EPR Properties: We’re Going Bullish – Buy This Pullback (NYSE: EPR)

Hector Viva

Thesis

REP properties (NYSE: EPR) released a robust second-quarter earnings release in early August, but gave up all of its July and August gains, closing in on its June lows. The recent sale has been exacerbated by concerns over Regal’s parent Cineworld(OTCPK: CNNWF), because it would be in the process of filing for bankruptcy.

As a result, investors are rightly concerned about the impact on EPR’s rental base, as Regal represented 14.4% of its revenue base in Q2 and 8.4% in FY21. Therefore, we assume that the market has adjusted its expectations of a rental impact going forward, even though EPR has pointed out that it is not in negotiations with Regal currently on its obligations.

Therefore, we like the deep hindsight, as it helped improve the reward-risk profile with a less aggressive entry point. In our previous post (Hold rating), we pointed out that investors should be cautious, as we postulated that EPR might face strong selling pressure at its mid-resistance zone ($56).
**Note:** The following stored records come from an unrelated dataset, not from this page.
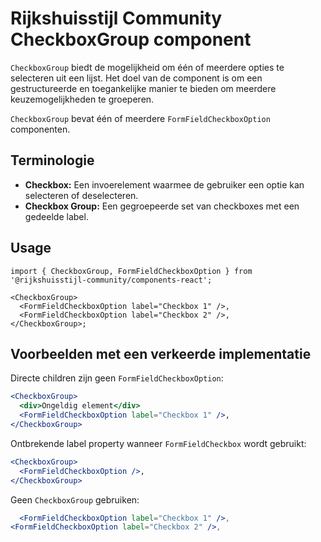 <!-- @license CC0-1.0 -->

# Rijkshuisstijl Community CheckboxGroup component

`CheckboxGroup` biedt de mogelijkheid om één of meerdere opties te selecteren uit een lijst. Het doel van de component is om een gestructureerde en toegankelijke manier te bieden om meerdere keuzemogelijkheden te groeperen.

`CheckboxGroup` bevat één of meerdere `FormFieldCheckboxOption` componenten.

## Terminologie

- **Checkbox:** Een invoerelement waarmee de gebruiker een optie kan selecteren of deselecteren.
- **Checkbox Group:** Een gegroepeerde set van checkboxes met een gedeelde label.

## Usage

```tsx
import { CheckboxGroup, FormFieldCheckboxOption } from '@rijkshuisstijl-community/components-react';

<CheckboxGroup>
  <FormFieldCheckboxOption label="Checkbox 1" />,
  <FormFieldCheckboxOption label="Checkbox 2" />,
</CheckboxGroup>;
```

## Voorbeelden met een verkeerde implementatie

Directe children zijn geen `FormFieldCheckboxOption`:

```jsx
<CheckboxGroup>
  <div>Ongeldig element</div>
  <FormFieldCheckboxOption label="Checkbox 1" />,
</CheckboxGroup>
```

Ontbrekende label property wanneer `FormFieldCheckbox` wordt gebruikt:

```jsx
<CheckboxGroup>
  <FormFieldCheckboxOption />,
</CheckboxGroup>
```

Geen `CheckboxGroup` gebruiken:

```jsx
  <FormFieldCheckboxOption label="Checkbox 1" />,
<FormFieldCheckboxOption label="Checkbox 2" />,
```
Consequently, EPR’s buying momentum was again decisively turned down in this zone in August, as it had been doing since June 2021.

With the EPR approaching its June lows and a critical support zone with significant pullback, we are ready to reassess the EPR.

Accordingly, we are revising our rating on Hold to Buy’s EPR, with a medium-term (PT) price target of $54 (implying 19% upside potential).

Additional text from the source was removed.